Pemimpin oposisi Malaysia Anwar Ibrahim hari ini dijadwalkan akan diadili dengan dakwaan melakukan sodomi.

Anwar mengecam dakwaan tersebut yang berawal dari laporan Saiful Bukhari Azlan, pemuda berusia 24 tahun yang pernah bekerja sebagai relawan kampanye Anwar.

Ia menyebut kasus ini sebagai konspirasi untuk mengakhiri karir politiknya.

"Saya sangat kecewa dengan keputusan pemerintah untuk tetap melanjutkan kasus ini karena bukti-bukti yang ada sangat lemah," kata Anwar pekan lalu seperti dikutip kantor berita AFP.

Pengadilan terhadap Anwar awalnya digelar Juli tahun lalu, namun mengalami penundaan beberapa kali karena tim pengacara Anwar mengajukan permintaan agar diberi akses terhadap bukti-bukti yang dimiliki jaksa.

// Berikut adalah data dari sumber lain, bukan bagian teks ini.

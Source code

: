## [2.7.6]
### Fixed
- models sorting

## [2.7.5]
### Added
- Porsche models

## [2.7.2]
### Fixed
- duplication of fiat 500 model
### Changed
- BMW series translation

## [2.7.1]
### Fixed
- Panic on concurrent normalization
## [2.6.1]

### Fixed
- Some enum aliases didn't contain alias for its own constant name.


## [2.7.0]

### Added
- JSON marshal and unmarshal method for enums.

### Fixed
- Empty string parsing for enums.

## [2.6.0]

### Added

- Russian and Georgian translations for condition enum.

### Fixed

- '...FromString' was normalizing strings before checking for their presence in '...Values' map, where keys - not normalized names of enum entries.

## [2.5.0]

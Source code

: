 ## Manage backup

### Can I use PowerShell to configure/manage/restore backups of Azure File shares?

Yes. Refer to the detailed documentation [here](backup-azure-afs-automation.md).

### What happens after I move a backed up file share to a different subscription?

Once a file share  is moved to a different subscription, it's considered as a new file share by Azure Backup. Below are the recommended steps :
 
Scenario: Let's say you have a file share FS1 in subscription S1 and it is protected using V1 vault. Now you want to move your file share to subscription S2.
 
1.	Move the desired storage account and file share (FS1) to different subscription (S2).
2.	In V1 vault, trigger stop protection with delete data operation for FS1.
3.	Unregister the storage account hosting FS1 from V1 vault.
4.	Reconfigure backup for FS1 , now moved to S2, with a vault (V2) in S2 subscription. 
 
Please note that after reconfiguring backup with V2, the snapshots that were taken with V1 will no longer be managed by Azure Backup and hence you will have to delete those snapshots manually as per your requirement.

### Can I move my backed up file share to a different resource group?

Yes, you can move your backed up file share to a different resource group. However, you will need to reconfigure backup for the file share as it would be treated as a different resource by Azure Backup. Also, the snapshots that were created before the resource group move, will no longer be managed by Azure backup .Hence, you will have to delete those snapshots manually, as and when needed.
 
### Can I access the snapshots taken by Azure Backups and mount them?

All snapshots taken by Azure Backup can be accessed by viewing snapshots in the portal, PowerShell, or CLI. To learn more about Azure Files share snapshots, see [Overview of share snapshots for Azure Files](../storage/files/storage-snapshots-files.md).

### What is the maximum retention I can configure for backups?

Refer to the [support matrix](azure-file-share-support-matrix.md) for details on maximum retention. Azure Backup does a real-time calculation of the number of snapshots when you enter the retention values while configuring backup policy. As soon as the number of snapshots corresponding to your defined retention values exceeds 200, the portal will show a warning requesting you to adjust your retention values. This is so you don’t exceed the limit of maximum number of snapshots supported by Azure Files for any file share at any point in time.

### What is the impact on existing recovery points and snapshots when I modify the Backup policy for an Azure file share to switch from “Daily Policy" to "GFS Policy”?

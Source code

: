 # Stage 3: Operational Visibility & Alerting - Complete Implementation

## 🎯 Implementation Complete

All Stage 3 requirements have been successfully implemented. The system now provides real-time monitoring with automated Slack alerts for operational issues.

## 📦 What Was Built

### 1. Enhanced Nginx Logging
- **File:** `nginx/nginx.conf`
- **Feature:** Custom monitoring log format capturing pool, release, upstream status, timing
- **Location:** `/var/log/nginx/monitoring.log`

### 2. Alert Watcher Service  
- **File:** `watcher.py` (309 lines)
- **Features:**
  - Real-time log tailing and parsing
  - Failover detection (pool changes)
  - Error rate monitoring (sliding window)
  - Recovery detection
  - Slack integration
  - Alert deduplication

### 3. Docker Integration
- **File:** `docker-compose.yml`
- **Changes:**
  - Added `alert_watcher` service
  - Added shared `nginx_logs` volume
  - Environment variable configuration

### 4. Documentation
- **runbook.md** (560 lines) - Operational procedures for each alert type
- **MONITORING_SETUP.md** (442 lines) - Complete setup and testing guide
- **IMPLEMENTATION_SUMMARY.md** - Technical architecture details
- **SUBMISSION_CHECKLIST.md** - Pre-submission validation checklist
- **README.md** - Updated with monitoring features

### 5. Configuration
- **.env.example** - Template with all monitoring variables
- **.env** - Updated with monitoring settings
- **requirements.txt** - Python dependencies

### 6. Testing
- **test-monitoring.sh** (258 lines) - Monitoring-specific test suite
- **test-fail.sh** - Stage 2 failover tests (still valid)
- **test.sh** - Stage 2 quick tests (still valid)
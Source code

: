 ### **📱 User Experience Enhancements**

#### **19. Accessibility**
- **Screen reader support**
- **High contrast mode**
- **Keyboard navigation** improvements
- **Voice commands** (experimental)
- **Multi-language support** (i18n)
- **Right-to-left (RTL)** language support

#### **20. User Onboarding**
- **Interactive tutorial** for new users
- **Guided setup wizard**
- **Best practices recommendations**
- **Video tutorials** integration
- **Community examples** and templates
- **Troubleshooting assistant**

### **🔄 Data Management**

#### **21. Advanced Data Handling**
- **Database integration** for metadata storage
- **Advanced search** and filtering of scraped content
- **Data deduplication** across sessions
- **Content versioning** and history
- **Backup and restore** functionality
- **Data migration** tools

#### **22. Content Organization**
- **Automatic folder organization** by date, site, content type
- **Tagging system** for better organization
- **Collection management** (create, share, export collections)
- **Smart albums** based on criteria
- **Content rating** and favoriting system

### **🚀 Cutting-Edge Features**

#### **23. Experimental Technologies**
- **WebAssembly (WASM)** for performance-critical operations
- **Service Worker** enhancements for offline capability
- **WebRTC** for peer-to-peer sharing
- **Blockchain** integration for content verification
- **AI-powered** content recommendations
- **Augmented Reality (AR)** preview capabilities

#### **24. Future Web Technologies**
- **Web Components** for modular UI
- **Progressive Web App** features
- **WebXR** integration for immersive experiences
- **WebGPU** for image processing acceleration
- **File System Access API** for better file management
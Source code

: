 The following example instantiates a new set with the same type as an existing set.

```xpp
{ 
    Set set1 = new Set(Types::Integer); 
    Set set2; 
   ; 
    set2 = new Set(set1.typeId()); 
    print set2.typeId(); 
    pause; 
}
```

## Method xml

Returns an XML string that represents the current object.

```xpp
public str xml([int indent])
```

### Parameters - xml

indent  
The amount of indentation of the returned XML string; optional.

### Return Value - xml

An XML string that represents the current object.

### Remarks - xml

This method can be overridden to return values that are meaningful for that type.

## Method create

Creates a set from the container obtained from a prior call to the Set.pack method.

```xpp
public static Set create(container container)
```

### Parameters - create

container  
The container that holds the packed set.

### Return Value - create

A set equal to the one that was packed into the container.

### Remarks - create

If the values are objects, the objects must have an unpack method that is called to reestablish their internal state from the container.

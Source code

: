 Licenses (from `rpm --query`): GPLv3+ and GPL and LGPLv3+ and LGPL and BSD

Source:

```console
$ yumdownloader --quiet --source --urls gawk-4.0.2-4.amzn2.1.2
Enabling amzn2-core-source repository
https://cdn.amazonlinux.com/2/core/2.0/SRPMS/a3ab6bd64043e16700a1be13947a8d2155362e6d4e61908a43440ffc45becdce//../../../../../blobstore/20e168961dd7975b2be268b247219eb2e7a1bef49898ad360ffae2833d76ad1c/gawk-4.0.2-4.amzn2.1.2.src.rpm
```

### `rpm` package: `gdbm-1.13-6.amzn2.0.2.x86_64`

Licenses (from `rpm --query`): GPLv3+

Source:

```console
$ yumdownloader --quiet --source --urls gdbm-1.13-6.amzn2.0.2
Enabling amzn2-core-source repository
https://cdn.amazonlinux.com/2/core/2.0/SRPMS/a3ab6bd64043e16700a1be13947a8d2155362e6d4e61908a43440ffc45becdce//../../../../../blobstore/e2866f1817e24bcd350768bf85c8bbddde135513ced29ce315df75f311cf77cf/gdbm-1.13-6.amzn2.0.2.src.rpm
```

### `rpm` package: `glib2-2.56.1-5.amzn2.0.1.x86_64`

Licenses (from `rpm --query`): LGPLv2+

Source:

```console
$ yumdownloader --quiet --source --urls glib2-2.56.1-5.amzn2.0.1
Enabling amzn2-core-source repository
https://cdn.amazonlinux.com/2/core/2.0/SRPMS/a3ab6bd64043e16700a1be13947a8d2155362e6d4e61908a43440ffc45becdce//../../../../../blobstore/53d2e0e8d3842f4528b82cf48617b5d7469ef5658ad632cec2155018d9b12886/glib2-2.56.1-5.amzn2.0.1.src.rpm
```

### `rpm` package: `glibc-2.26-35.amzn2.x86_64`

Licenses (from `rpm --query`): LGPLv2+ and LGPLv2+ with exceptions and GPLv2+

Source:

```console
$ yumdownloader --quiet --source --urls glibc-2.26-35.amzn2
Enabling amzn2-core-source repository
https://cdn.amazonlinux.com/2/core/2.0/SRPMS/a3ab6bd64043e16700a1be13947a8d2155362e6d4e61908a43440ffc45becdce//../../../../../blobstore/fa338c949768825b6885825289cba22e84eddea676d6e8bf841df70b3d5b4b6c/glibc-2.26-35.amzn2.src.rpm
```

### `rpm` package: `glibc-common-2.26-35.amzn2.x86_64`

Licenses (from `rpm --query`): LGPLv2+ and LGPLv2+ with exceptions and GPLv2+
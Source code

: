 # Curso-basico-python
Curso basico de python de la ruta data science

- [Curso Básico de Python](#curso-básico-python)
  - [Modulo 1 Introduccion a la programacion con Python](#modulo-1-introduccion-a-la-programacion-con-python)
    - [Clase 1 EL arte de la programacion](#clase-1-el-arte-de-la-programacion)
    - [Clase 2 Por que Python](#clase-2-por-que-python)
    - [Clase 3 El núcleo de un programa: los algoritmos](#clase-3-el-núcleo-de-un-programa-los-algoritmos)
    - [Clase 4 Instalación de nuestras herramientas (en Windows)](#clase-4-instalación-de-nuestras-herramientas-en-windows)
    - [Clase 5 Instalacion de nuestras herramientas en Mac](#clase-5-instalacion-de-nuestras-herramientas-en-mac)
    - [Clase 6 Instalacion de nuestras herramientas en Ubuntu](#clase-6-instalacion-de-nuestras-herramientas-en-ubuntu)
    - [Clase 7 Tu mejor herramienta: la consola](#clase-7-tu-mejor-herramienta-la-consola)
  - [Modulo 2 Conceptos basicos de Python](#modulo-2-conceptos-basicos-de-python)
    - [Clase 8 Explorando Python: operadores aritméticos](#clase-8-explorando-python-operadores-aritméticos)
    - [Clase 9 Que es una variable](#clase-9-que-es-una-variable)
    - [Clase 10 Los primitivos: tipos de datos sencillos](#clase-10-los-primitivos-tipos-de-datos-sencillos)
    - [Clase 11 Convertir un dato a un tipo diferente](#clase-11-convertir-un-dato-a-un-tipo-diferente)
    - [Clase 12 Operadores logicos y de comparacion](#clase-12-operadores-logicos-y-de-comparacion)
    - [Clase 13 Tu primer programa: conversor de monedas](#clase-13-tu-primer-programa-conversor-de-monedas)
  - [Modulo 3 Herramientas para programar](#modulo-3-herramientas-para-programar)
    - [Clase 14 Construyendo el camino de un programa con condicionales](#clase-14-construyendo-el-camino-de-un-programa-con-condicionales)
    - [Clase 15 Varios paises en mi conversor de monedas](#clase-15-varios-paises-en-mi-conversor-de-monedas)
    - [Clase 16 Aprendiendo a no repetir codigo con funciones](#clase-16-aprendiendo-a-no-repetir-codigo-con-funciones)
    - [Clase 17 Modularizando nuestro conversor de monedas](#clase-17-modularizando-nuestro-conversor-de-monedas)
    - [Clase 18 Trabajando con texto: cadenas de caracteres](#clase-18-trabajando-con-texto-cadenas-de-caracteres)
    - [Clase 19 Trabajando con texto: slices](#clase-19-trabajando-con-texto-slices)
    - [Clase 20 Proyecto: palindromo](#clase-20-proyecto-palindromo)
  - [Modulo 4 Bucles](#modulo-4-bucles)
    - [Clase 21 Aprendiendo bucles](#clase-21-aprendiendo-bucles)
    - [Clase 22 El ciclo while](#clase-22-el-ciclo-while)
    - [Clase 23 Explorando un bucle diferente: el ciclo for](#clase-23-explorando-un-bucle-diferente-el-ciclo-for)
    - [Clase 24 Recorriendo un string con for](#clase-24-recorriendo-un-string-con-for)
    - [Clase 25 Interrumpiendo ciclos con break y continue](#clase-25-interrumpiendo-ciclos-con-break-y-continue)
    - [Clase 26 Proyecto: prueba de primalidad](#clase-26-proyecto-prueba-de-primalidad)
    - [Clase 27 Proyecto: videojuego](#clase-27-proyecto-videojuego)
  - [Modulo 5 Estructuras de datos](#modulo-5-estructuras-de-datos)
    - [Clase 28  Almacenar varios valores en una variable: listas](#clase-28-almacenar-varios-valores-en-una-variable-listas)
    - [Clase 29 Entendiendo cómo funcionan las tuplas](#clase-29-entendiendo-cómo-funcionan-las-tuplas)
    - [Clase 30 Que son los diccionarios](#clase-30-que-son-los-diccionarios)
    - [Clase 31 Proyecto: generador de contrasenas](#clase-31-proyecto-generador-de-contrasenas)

Pengacara Anwar, Sankara Nair kepada kantor berita AFP mengatakan pihaknya akan mengajukan penundaan dalam sidang hari Selasa ini meski dia memperkirakan jaksa akan menolak permintaan tersebut.

Dakwaan kedua

Bukan sekali ini Anwar menghadapi dakwaan sodomi. Tuduhan pertama muncul pada tahun 1998 ketika dia berada di jajaran elit kekuasaan Malaysia.

Anwar diganjar hukuman sembilan tahun penjara. Namun dia kemudian dinyatakan tidak bersalah oleh Mahkamah Agung setelah menjalani hukuman selama enam tahun.

Selama mendekam di penjara, Wan Azizah wan Ismail, istri Anwar mendirikan Partai Keadilan.

Partai ini menjadi kendaraan politik Anwar dalam meraih kursi parlemen melalui pemilihan umum 2008.

Yang membedakan kasus ini dengan kasus satu dekade lalu adalah situasi politik dalam negeri.

Dominasi Barisan Nasional di bawah komando UMNO tidak sekokoh semasa Mahathir Mohamad berkuasa.

Dalam tuduhan kali ini Anwar akan lebih kuat menampik tuduhan sodomi di bawah pemerintahan Najib Razak.

Apalagi Anwar juga berhasil menggalang aliansi oposisi di parlemen.

Di Malaysia sodomi atau liwat sangat tercela dan diancam dengan hukuman maksimum 20 tahun penjara.

Namun banyak yang berpendapat, terbukti atau tidak, sebagai anggota parlemen Anwar kali ini akan mendapat panggung untuk menjadi perhatian internasional ketika duduk di kursi terdakwa.